Einstein: “How can an educated person stay away from the Greeks?”

From: hellenicleaders, By: 


Athens graffiti depicting Einstein and Caratheodory   |  Source: makis-Greece, Panoramio

Athens graffiti depicting Einstein and Caratheodory | Source: makis-Greece, Panoramio

Albert Einstein was born on March 14, 1879. As a student, Einstein learned Greek, but there are other Hellenic connections throughout his life as well. Chief among them was his correspondence with Constantin Carathéodory, a remarkable Greek mathematician. There are a handful of letters in existence that were written between Einstein and Caratheodory, and in them, you can see how they both had a passion for mathematics and a mutual respect and admiration for each other’s work:

Berlin, Sunday

Dear colleague! I find your derivation wonderful, now I understand everything. At first, the small writing mistakes on the second page had caused me some difficulties. Now, however, I understand everything.

You should publish the theory in this new form in the Annals of Physics since the physicists do not normally know anything about this subject as was also the case with me. With my letter I must have come across to you like a Berliner who had just discovered Grunewald and wondered whether people were already living there. If you wouldn’t mind also making the effort to present to me the canonical transfromations, you’ll find in me a grateful and attentive audience. If you, however, answer the question about the closed time trajectories, I will appear before you with my hands folded. The underlying truth, though, is well worth some perspiration.

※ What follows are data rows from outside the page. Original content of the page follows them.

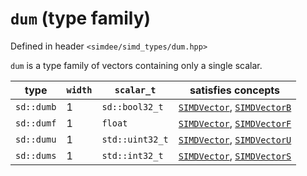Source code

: # `dum` (type family)

Defined in header `<simdee/simd_types/dum.hpp>`

`dum` is a type family of vectors containing only a single scalar.

type       | `width` | `scalar_t`      | satisfies concepts
-----------|---------|-----------------|----------------------------------------------------------------
`sd::dumb` | 1       | `sd::bool32_t`  | [`SIMDVector`](SIMDVector.md), [`SIMDVectorB`](SIMDVectorB.md)
`sd::dumf` | 1       | `float`         | [`SIMDVector`](SIMDVector.md), [`SIMDVectorF`](SIMDVectorF.md)
`sd::dumu` | 1       | `std::uint32_t` | [`SIMDVector`](SIMDVector.md), [`SIMDVectorU`](SIMDVectorU.md)
`sd::dums` | 1       | `std::int32_t`  | [`SIMDVector`](SIMDVector.md), [`SIMDVectorS`](SIMDVectorS.md)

Best regards, your Albert Einstein

To get a true sense of the influence of Hellenic thought on Einstein, look at this November 1947 profile of him by Niccolo Tucci at The New Yorker. In that profile, Einstein discusses how the ancient Greeks fascinated him:

“[Einstein said:] People are asked to be loyal to their jobs. But who wouldn’t be loyal to his job? Too many people, indeed. Also in Italy and in Germany they used to test people’s loyalty to their jobs, and they found a far greater loyalty to jobs than to democracy. But now tell me another thing. What do you give to your children in the way of good news about the world?”

“Plenty,” [the reporter] said. “For example, I tell them about Socrates, who was killed by the greatest democracy on earth for standing at the corner drugstore and asking questions that made the politicians feel uncomfortable.”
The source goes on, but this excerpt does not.